Starting with Color Coding (symbols later)

After a couple of weeks of penciling in your schedule and more importantly, being accustomed to the time management idea in general, it is time to add some new tricks. To facilitate “at a glance” visual interpretation of our planner I recommend adding visual cues to make things easier to recognize. You can do this with four-color inks pen sets that easily travel in the larger better quality planners I recommended before. I use Black for routine entries, Red for important “HOT” must do things, Green is used to line them out as complete telling me at a glance that that item is “good to go”, and Blue is used for any written and verbal communications such as emails, letters, and phone calls.

Prioritize

            Just by the sheer nature of implementing the color-coding system above, there is the forming of priorities easily recognized while glancing at the planner throughout the day. For one thing, Red has my attention all day until I line it out with Green. Blue tells me to try to get the door closed in order to focus on calls, emails and letters without interruptions. Everything else, in Black, is just my normal workflow.

Therefore, my To Do, Week at a Glance and Daily hour-to-hour notations are easier to identify as the day progresses. This method has helped me considerably in every high-touch job I ever had where the growing responsibilities began to overtake me. This tool allowed me to overtake it instead through development of adding visual organizational skills to my planning.

Beyond the Visual Enhancements

Rollovers. Rescheduling can be a useful tool that if not focused upon properly, can get out of hand and lead to loss of time management control. Not that this will not happen occasionally, but if not handled efficiently, can ruin your time management progress. So limit your acceptance of Rollovers. There are some ways to do this.

First, identify likely rollover projects and tasks then solicit assistance when they are created. The more hands available to keep the project moving, the easier it is to get it done. The sharing of the responsibilities and the rewards should not inhibit you. As a leader, your job is to get things done, not do everything that needs to be done. See the difference? If not, call me, email me, reach out and let me help you through this concept. It is vital!

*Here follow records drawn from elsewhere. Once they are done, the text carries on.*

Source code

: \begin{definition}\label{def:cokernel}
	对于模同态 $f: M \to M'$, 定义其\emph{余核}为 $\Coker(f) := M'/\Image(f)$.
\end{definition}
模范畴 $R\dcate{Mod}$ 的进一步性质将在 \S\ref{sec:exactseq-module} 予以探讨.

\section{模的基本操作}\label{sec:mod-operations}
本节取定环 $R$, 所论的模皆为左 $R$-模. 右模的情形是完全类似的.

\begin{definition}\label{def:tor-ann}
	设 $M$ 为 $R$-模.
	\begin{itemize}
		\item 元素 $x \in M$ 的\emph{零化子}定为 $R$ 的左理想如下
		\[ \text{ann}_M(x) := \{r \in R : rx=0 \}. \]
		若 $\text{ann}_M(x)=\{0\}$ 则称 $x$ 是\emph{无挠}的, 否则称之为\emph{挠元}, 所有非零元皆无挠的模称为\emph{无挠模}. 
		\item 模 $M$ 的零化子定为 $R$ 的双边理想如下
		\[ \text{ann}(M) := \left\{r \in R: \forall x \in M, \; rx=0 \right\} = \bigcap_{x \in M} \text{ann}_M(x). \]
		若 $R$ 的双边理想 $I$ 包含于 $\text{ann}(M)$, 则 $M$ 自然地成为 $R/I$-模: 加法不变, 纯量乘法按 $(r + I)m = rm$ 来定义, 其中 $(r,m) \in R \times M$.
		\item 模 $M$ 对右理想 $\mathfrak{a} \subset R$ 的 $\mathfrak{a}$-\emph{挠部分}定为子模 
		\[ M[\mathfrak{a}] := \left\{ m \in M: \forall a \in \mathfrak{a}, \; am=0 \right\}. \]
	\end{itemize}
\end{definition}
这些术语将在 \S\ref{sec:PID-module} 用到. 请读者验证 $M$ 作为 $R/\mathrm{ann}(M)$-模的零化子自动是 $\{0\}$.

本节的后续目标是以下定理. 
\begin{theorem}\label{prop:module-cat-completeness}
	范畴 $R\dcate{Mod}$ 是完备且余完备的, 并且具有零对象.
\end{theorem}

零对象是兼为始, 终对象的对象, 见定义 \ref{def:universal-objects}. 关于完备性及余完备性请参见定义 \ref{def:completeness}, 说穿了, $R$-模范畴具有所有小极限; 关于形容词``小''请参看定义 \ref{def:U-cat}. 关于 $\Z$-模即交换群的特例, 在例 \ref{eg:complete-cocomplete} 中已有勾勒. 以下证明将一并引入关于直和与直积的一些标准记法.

Second, limit the amount of Rollovers to a number each week. Try a high bar, no more than one per week. If you find after a month you seem to get two to three, lower the bar to just two. The idea is to sharpen your time management skills, not give in to their lack of development. After two months try to raise the bar back to one. Under no circumstances should you accept three. If you are struggling with three or more then again, call me, email me, reach out and let me help you through this concept. It is vital! Remember, we are working on time management, as a business leader, this is worth getting right. Moreover, I want you to go home at the end of the day without the Rollover stress haggling you all night and stressing you out in the morning commute.

Higher Priority. Big projects that start as high priority and those that move into that category over time (rollovers, especially, multiple rollovers) need to be more than Red items. They must be of prime concern to you and if they are important to you they are important to any team member you can solicit help from too. Remember, your job, to get things done. No matter what portion of it is yours to do hands-on, there are other people that can supplement because they do something better than you do and that is why they are your employee and/or your team member. Corn does not grow in the silo. It takes many hands to get it there and even then, is made productive only when it leaves. Don’t get it? Then call me, email me, reach out and let me help you through this concept. It is vital!

Transitional Time. One of the greatest number of errors I see on executive planners is back-to-back items. There are good reasons for listing some that way. For instance, you are scheduling yourself to take lunch at noon-1pm then be in the office from 1-2pm and you want to make calls from 1-1:30pm and write emails from 1:30-2pm. That is all good. Just do not let me catching you scheduling a staff meeting from 2-3pm. Because unless you have the post lunch water retention of a camel those two cups of coffee are going to be making you very uncomfortable and somewhat irritable during that staff meeting. Make transitional breaks to the restroom. Seems silly but I cannot count the number of times I have seen people escape mid-meeting on account of poor post lunch planning. My argument is this, if you cannot plan your own time for personal needs, what makes me think confidently about your critical role on my team? Enough said.

Notes Filing, post-meeting. Here is my calculation for an organized office run by an organized leader.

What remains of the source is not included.